Le premier bonheur, c’est qu’on pourrait subitement se sentir chez soi dans cet espace d’art… mais peut-on vivre dans un intérieur si chargé quand on est en quête de « Less is more »?
On arrive, et une tablée d’une quinzaine de convives s’étend face à nous. Le couvert est dressé, les chandeliers n’attendent que l’étincelle d’un briquet pour enflammer la soirée, et le sanglier est sans doute déjà au four !
On pourrait s’installer mais on veut en voir un petit plus avant.
On jurerait que le maître des lieux, dans la pièce à côté, va nous accueillir… mais personne ne vient.
Etrange sensation. Pour un peu, on pourrait se prendre pour Boucle d’Or et avoir le sentiment de revivre ce moment où elle débarque dans une maison vidée de ses occupants mais encore empreints de leur présence. Drôle de vertige.
Et les inévitables cartels qui indiquent que l’on se trouve dans un lieu consacré de l’art ont disparu. A la place, on trouve des tas de bouquins d’art, des magazines qui, si on veut bien se donner la peine de se vautrer dans ce divan, nous en disent long sur l’artiste -John Armleder- et son invité -le décorateur Jacques Garcia. Garcia est un de ces personnages dont tout le monde connaît le travail sans le savoir. Parce qu’il a participé à des tas de grands projets : la déco de l’Hôtel Costes, l’amènagement du Musée de la Vie Romantique ou du Fouquet’s, de Ladurée… ou de Casinos à Enghien, à Cannes, Las Vegas ou Trouville. Et aussi la scèno d’expositions d’envergure.

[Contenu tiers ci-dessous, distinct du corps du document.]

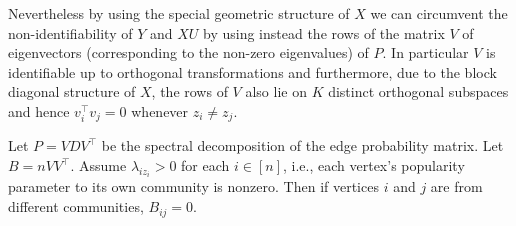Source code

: \documentclass[12pt]{article}
\begin{document}
Nevertheless by using the special geometric structure of $X$ we can circumvent the
non-identifiability of $Y$ and $XU$ by using instead the rows of the
matrix $V$ of eigenvectors (corresponding to the non-zero eigenvalues) of $P$. In particular $V$ is identifiable
up to orthogonal transformations and furthermore, due to the block
diagonal structure of $X$, the rows of $V$ also lie on $K$ distinct orthogonal
subspaces and hence $v_i^{\top} v_j = 0$ whenever $z_i \not = z_j$. 
\begin{theorem}
\label{theorem3}
Let $P = V D V^\top$ be the spectral decomposition 
of the edge probability matrix. 
Let $B = n V V^\top$. 
Assume $\lambda_{i z_i} > 0$ for each $i \in [n]$, 
i.e., each vertex's popularity parameter to its own community is nonzero. 
Then if vertices $i$ and $j$ are from different communities, $B_{ij} = 0$.
\end{theorem}
\end{document}
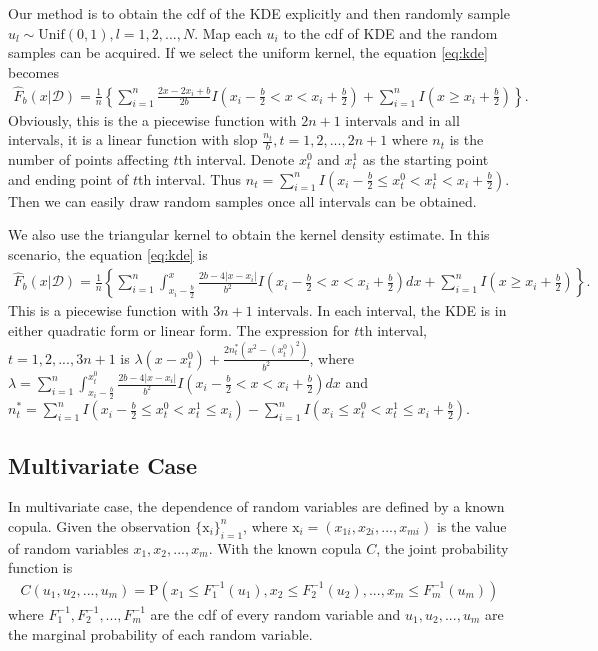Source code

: \documentclass[letterpaper,12pt,hidelinks]{article}
\begin{document}
Our method is to obtain the cdf of the KDE explicitly and then randomly sample $u_l \sim \text{Unif}(0,1), l = 1, 2, ... ,N$. Map each $u_i$ to the cdf of KDE and the random samples can be acquired. If we select the uniform kernel, the equation \ref{eq:kde} becomes
\begin{align}\label{eq:kde_uni}
\hat{F}_b(x|\mathcal{D}) = \frac{1}{n}\left\{\sum_{i=1}^n\frac{2x-2x_i+b}{2b} I\left(x_i-\frac{b}{2} < x< x_i + \frac{b}{2}\right) + \sum_{i=1}^n I\left(x \ge x_i + \frac{b}{2}\right) \right\}.
\end{align}
Obviously, this is the a piecewise function with $2n + 1$ intervals and in all intervals, it is a linear function with slop $\frac{n_t}{b}, t = 1,2,...,2n+1$ where $n_t$ is the number of points affecting $t$th interval. Denote $x_t^0$ and $x_t^1$ as the starting point and ending point of $t$th interval. Thus $n_t = \sum_{i=1}^n I(x_i - \frac{b}{2} \le x_t^0 < x_t^1 < x_i + \frac{b}{2})$. Then we can easily draw random samples once all intervals can be obtained. 

We also use the triangular kernel to obtain the kernel density estimate. In this scenario, the equation \ref{eq:kde} is
\begin{align*}
\hat{F}_b(x|\mathcal{D}) = \frac{1}{n} \left\{ \sum_{i=1}^n \int_{x_i - \frac{b}{2}}^x \frac{2b - 4|x-x_i|}{b^2} I\left(x_i-\frac{b}{2} < x< x_i + \frac{b}{2}\right) dx + \sum_{i=1}^n I\left(x \ge x_i + \frac{b}{2}\right) \right\}.
\end{align*}
This is a piecewise function with $3n + 1$ intervals. In each interval, the KDE is in either quadratic form or linear form. The expression for $t$th interval, $t = 1,2, ..., 3n+1$ is $\lambda(x - x_t^0) + \frac{2n_t^*(x^2 - (x_t^0)^2)}{b^2}$, where $\lambda = \sum_{i=1}^n \int_{x_i - \frac{b}{2}}^{x_t^0} \frac{2b - 4|x-x_i|}{b^2} I\left(x_i-\frac{b}{2} < x< x_i + \frac{b}{2}\right) dx$ and $n_t^* = \sum_{i=1}^n I\left(x_i-\frac{b}{2} \le x_t^0 < x_t^1\le x_i \right) - \sum_{i=1}^n I\left(x_i \le x_t^0 < x_t^1 \le x_i + \frac{b}{2} \right)$.



\subsection{Multivariate Case}

In multivariate case, the dependence of random variables are defined by a known copula. Given the observation $\{\bm{\mathrm{x}}_i\}_{i=1}^n$, where $\bm{\mathrm{x}}_i = (x_{1i}, x_{2i}, ..., x_{mi})$ is the value of random variables $x_1, x_2,...,x_m$. With the known copula $C$, the joint probability function is
\begin{align*}
C(u_{1}, u_{2}, ..., u_{m}) = \mathrm{P}(x_{1} \le F_1^{-1}(u_{1}), x_{2} \le F_2^{-1}(u_{2}), ..., x_{m} \le F_m^{-1}(u_{m}))
\end{align*}
where $F_1^{-1},  F_2^{-1}, ..., F_m^{-1}$ are the cdf of every random variable and $u_{1}, u_{2}, ..., u_{m}$ are the marginal probability of each random variable. 
\end{document}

Et là, alors qu’Armleder a, tout au long de sa carrière, joué sur cette frontière ténue entre art et décoratif, au Centre Culturel Suisse, il nous met finalement face à la réalité. Le nez dedans. On se met alors à la place de ceux qui achètent un Koons bleu pour aller avec le canapé du salon.
Et quitte à faire dans le conceptuel et déléguer la fabrication de l’expo à des artisans et autres corps de métier… Armleder fait de l’exposition entière un ready-made. A moins que Garcia lui-même ne soit un ready-made à lui tout seul. A moins que Garcia = Armleder, et Armleder = Garcia. Du coup, art = décoration = art. Après tout, l’art n’est pas fait pour les musées mais bel et bien pour occuper les intérieurs, parfois même au même titre que cette commode Louis XV et ce tableau façon Renaissance… bref art=décor= mobilier= mise-en-scène !
Impossible de ne pas penser à notre Marcel Duchamp adoré et à Jarry qu’il citait: "Arrhe est à art ce que merdre est a merde."
Armleder, quant à lui, encore une fois, il nous a bluffé. Il nous a piégé. Au jeu de nos idées gigognes, au jeu de la fiction ou de la réalité, de la profondeur et de la superficie, de l’abstraction ou de la figuration, du conceptuel ou du formel, du beau ou du laid… au jeu de nos contradictions et paradoxes esthétiques, il nous a eu… et une fois de plus en beauté ! L’art, on vit avec de toute façon.

Et d’ailleurs, j’ai une équation à plusieurs inconnues qui me vient subitement à l’esprit : si, et seulement si, j’étais collectionneuse… et, si, et seulement si, j’étais un peu clepto sur les bords… et si, et seulement si, j’étais par on ne sait quel miracle en possession d’une coupe de Champagne dont les formes reprennent l’organe sexuel d’un artiste contemporain qui nourrit un gôut certain pour la révolution… où la rangerais-je? Probablement sur une étagère, entre deux bouquins d’art et un paquet de bonbons au gôut d’illusion !
Je n’oublierai pas de rajouter la mention : « Honnêtement volé lors d’une performance dans un lieu public ».